Document Type
Article
Abstract
In recent years, the HBO series Girls has experienced a resurgence in viewership and public discourse. Situated within the landscape of postfeminist television, there have been many conversations about how the show represents the privileged, self-involved, and unmotivated behaviors of many millennials. However, there was a lack of research focused on the growth of the lead characters from the series’ beginning to its end. I conducted a textual analysis of Girls, examining the four main characters’ development in career, romance, and female friendship. I examined their goals, emotions, and actions in these categories throughout seven episodes across three seasons in the series. In the end, Hannah, Marnie, Jessa, and Shoshanna are beginning to mature from their prolonged adolescence into true adulthood. The women’s career paths are nonlinear and their stubbornness to pursue creativity shifts to acceptance by the end of the series.
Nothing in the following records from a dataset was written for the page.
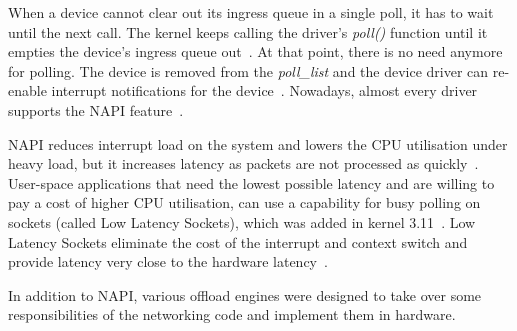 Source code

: When a device cannot clear out its ingress queue in a single poll,
it has to wait until the next call.
The kernel keeps calling the driver's {\it{poll()}} function until
it empties the device's ingress queue out~\cite{understanding-internals}.
At that point, there is no need anymore for polling.
The device is removed from the {\it{poll\_list}}
and the device driver can re-enable interrupt notifications for the device~\cite{understanding-internals}.
Nowadays, almost every driver supports the NAPI feature~\cite{linux-kernel-networking}.

NAPI reduces interrupt load on the system and lowers the CPU utilisation under heavy load,
but it increases latency as packets are not processed as quickly~\cite{linux-foundation-napi}.
User-space applications that need the lowest
possible latency and are willing to pay a cost of higher CPU utilisation,
can use a capability for busy polling on sockets (called Low Latency Sockets), which was added in kernel 3.11~\cite{linux-kernel-networking}.
Low Latency Sockets eliminate the cost of the interrupt and context switch
and provide latency very close to the hardware latency~\cite{intel-lls}.

In addition to NAPI, various offload engines were designed to take over some responsibilities of the networking code
and implement them in hardware.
They have a tendency to self-sabotage in their romantic and platonic relationships, but come to accept and give different types of love. By the end of the show, each woman ends up on a path separate from one another. The selfishness that defines them in the beginning of the series is leveraged by each woman to help her make the best decisions for her future. Girls echoes the signature individualism of postfeminist media texts, while straying away from the idealized femininity which earlier postfeminist television depicts.
Recommended Citation
Portnoy, Phoebe, "Dancing On My Own: Examining Character Development in HBO’s Girls" (2025). Honors College Theses. 389.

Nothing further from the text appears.